-- MATERIAL FOR THIS EXERCISE follows --
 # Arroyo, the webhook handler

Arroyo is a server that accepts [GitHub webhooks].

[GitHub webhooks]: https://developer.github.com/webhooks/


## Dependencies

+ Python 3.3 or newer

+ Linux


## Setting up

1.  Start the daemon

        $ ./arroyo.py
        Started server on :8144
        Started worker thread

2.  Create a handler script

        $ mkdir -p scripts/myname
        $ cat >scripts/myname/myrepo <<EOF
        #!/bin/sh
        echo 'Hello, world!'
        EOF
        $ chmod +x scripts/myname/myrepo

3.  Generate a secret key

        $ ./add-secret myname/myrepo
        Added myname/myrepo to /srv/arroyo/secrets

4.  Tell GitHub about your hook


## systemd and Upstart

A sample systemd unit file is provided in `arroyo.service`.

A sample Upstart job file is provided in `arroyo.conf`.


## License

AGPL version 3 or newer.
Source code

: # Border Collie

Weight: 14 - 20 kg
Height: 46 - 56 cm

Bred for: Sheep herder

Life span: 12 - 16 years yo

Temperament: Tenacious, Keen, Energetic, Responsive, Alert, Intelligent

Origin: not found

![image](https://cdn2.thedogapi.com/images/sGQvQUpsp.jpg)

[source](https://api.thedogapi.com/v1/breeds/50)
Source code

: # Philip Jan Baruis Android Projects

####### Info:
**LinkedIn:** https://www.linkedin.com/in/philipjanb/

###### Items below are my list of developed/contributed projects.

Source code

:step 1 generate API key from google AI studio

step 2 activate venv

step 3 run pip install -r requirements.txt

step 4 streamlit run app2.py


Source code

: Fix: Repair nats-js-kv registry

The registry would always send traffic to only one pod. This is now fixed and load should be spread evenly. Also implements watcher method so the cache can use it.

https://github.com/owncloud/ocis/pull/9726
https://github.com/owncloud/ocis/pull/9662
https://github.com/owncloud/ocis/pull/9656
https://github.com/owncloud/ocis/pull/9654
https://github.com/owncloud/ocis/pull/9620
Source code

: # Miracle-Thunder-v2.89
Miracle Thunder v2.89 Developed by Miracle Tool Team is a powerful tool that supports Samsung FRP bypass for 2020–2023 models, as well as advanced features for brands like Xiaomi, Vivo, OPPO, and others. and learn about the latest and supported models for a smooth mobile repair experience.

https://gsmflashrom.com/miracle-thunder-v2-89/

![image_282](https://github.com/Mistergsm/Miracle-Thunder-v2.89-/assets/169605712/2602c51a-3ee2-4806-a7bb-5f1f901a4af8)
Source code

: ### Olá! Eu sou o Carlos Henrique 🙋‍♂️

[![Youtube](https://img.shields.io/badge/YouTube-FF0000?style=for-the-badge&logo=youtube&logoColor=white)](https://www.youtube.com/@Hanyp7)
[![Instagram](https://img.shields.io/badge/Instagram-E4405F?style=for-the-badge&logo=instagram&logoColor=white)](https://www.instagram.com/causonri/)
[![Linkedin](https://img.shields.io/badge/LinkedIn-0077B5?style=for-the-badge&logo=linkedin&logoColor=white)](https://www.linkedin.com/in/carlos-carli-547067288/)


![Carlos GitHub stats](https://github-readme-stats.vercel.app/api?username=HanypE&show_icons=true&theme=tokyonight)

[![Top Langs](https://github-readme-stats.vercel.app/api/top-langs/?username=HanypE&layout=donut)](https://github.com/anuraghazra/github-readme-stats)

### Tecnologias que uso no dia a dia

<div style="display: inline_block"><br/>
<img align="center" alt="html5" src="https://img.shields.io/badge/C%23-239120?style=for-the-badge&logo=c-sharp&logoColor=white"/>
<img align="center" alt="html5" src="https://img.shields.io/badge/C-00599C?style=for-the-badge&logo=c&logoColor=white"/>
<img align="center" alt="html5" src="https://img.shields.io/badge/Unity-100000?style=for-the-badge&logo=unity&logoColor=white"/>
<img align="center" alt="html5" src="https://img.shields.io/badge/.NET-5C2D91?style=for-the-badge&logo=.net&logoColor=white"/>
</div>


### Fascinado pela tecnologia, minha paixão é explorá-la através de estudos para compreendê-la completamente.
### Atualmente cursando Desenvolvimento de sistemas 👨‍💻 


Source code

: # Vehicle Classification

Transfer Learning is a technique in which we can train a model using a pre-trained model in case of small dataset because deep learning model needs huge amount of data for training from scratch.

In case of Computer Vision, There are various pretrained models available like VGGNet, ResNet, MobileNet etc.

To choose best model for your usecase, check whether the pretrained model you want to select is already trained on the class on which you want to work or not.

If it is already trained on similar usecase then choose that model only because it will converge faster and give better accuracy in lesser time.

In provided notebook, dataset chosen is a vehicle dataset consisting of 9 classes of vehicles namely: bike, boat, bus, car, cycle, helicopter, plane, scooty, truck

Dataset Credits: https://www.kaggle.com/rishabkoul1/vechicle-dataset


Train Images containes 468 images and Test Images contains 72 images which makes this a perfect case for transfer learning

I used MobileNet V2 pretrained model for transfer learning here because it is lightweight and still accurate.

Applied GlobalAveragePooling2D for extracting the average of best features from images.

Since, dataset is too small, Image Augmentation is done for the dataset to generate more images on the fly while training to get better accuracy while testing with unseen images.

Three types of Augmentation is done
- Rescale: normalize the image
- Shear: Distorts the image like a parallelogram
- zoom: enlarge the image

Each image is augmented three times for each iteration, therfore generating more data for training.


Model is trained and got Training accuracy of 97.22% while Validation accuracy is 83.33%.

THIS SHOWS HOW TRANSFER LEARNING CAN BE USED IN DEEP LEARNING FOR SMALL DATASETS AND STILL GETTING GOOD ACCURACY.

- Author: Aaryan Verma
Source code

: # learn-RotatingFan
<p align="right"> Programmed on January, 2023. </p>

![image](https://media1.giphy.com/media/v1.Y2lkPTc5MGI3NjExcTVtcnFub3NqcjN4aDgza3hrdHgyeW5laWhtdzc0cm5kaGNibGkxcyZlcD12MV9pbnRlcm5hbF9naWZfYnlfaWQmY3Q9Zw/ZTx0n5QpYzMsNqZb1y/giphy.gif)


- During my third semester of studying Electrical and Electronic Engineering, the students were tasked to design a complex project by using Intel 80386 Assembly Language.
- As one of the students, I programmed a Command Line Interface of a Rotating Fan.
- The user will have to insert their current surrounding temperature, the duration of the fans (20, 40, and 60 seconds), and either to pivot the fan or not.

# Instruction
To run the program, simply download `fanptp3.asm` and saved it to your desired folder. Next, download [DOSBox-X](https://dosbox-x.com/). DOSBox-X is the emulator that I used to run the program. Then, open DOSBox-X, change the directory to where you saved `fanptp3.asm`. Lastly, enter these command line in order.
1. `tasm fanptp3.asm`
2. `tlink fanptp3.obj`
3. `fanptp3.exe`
-- MATERIAL FOR THIS EXERCISE concluded --
### EXERCISE DESCRIPTION
In full and word for word, repeat the records.

### EXERCISE ANSWER
 # Arroyo, the webhook handler

Arroyo is a server that accepts [GitHub webhooks].

[GitHub webhooks]: https://developer.github.com/webhooks/


## Dependencies

+ Python 3.3 or newer

+ Linux


## Setting up

1.  Start the daemon

        $ ./arroyo.py
        Started server on :8144
        Started worker thread

2.  Create a handler script

        $ mkdir -p scripts/myname
        $ cat >scripts/myname/myrepo <<EOF
        #!/bin/sh
        echo 'Hello, world!'
        EOF
        $ chmod +x scripts/myname/myrepo

3.  Generate a secret key

        $ ./add-secret myname/myrepo
        Added myname/myrepo to /srv/arroyo/secrets

4.  Tell GitHub about your hook


## systemd and Upstart

A sample systemd unit file is provided in `arroyo.service`.

A sample Upstart job file is provided in `arroyo.conf`.


## License

AGPL version 3 or newer.
Source code

: # Border Collie

Weight: 14 - 20 kg
Height: 46 - 56 cm

Bred for: Sheep herder

Life span: 12 - 16 years yo

Temperament: Tenacious, Keen, Energetic, Responsive, Alert, Intelligent

Origin: not found

![image](https://cdn2.thedogapi.com/images/sGQvQUpsp.jpg)

[source](https://api.thedogapi.com/v1/breeds/50)
Source code

: # Philip Jan Baruis Android Projects

####### Info:
**LinkedIn:** https://www.linkedin.com/in/philipjanb/

###### Items below are my list of developed/contributed projects.

Source code

:step 1 generate API key from google AI studio

step 2 activate venv

step 3 run pip install -r requirements.txt

step 4 streamlit run app2.py


Source code

: Fix: Repair nats-js-kv registry

The registry would always send traffic to only one pod. This is now fixed and load should be spread evenly. Also implements watcher method so the cache can use it.

https://github.com/owncloud/ocis/pull/9726
https://github.com/owncloud/ocis/pull/9662
https://github.com/owncloud/ocis/pull/9656
https://github.com/owncloud/ocis/pull/9654
https://github.com/owncloud/ocis/pull/9620
Source code

: # Miracle-Thunder-v2.89
Miracle Thunder v2.89 Developed by Miracle Tool Team is a powerful tool that supports Samsung FRP bypass for 2020–2023 models, as well as advanced features for brands like Xiaomi, Vivo, OPPO, and others. and learn about the latest and supported models for a smooth mobile repair experience.

https://gsmflashrom.com/miracle-thunder-v2-89/

![image_282](https://github.com/Mistergsm/Miracle-Thunder-v2.89-/assets/169605712/2602c51a-3ee2-4806-a7bb-5f1f901a4af8)
Source code

: ### Olá! Eu sou o Carlos Henrique 🙋‍♂️

[![Youtube](https://img.shields.io/badge/YouTube-FF0000?style=for-the-badge&logo=youtube&logoColor=white)](https://www.youtube.com/@Hanyp7)
[![Instagram](https://img.shields.io/badge/Instagram-E4405F?style=for-the-badge&logo=instagram&logoColor=white)](https://www.instagram.com/causonri/)
[![Linkedin](https://img.shields.io/badge/LinkedIn-0077B5?style=for-the-badge&logo=linkedin&logoColor=white)](https://www.linkedin.com/in/carlos-carli-547067288/)


![Carlos GitHub stats](https://github-readme-stats.vercel.app/api?username=HanypE&show_icons=true&theme=tokyonight)

[![Top Langs](https://github-readme-stats.vercel.app/api/top-langs/?username=HanypE&layout=donut)](https://github.com/anuraghazra/github-readme-stats)

### Tecnologias que uso no dia a dia

<div style="display: inline_block"><br/>
<img align="center" alt="html5" src="https://img.shields.io/badge/C%23-239120?style=for-the-badge&logo=c-sharp&logoColor=white"/>
<img align="center" alt="html5" src="https://img.shields.io/badge/C-00599C?style=for-the-badge&logo=c&logoColor=white"/>
<img align="center" alt="html5" src="https://img.shields.io/badge/Unity-100000?style=for-the-badge&logo=unity&logoColor=white"/>
<img align="center" alt="html5" src="https://img.shields.io/badge/.NET-5C2D91?style=for-the-badge&logo=.net&logoColor=white"/>
</div>


### Fascinado pela tecnologia, minha paixão é explorá-la através de estudos para compreendê-la completamente.
### Atualmente cursando Desenvolvimento de sistemas 👨‍💻 


Source code

: # Vehicle Classification

Transfer Learning is a technique in which we can train a model using a pre-trained model in case of small dataset because deep learning model needs huge amount of data for training from scratch.

In case of Computer Vision, There are various pretrained models available like VGGNet, ResNet, MobileNet etc.

To choose best model for your usecase, check whether the pretrained model you want to select is already trained on the class on which you want to work or not.

If it is already trained on similar usecase then choose that model only because it will converge faster and give better accuracy in lesser time.

In provided notebook, dataset chosen is a vehicle dataset consisting of 9 classes of vehicles namely: bike, boat, bus, car, cycle, helicopter, plane, scooty, truck

Dataset Credits: https://www.kaggle.com/rishabkoul1/vechicle-dataset


Train Images containes 468 images and Test Images contains 72 images which makes this a perfect case for transfer learning

I used MobileNet V2 pretrained model for transfer learning here because it is lightweight and still accurate.

Applied GlobalAveragePooling2D for extracting the average of best features from images.

Since, dataset is too small, Image Augmentation is done for the dataset to generate more images on the fly while training to get better accuracy while testing with unseen images.

Three types of Augmentation is done
- Rescale: normalize the image
- Shear: Distorts the image like a parallelogram
- zoom: enlarge the image

Each image is augmented three times for each iteration, therfore generating more data for training.


Model is trained and got Training accuracy of 97.22% while Validation accuracy is 83.33%.

THIS SHOWS HOW TRANSFER LEARNING CAN BE USED IN DEEP LEARNING FOR SMALL DATASETS AND STILL GETTING GOOD ACCURACY.

- Author: Aaryan Verma
Source code

: # learn-RotatingFan
<p align="right"> Programmed on January, 2023. </p>

![image](https://media1.giphy.com/media/v1.Y2lkPTc5MGI3NjExcTVtcnFub3NqcjN4aDgza3hrdHgyeW5laWhtdzc0cm5kaGNibGkxcyZlcD12MV9pbnRlcm5hbF9naWZfYnlfaWQmY3Q9Zw/ZTx0n5QpYzMsNqZb1y/giphy.gif)


- During my third semester of studying Electrical and Electronic Engineering, the students were tasked to design a complex project by using Intel 80386 Assembly Language.
- As one of the students, I programmed a Command Line Interface of a Rotating Fan.
- The user will have to insert their current surrounding temperature, the duration of the fans (20, 40, and 60 seconds), and either to pivot the fan or not.

# Instruction
To run the program, simply download `fanptp3.asm` and saved it to your desired folder. Next, download [DOSBox-X](https://dosbox-x.com/). DOSBox-X is the emulator that I used to run the program. Then, open DOSBox-X, change the directory to where you saved `fanptp3.asm`. Lastly, enter these command line in order.
1. `tasm fanptp3.asm`
2. `tlink fanptp3.obj`
3. `fanptp3.exe`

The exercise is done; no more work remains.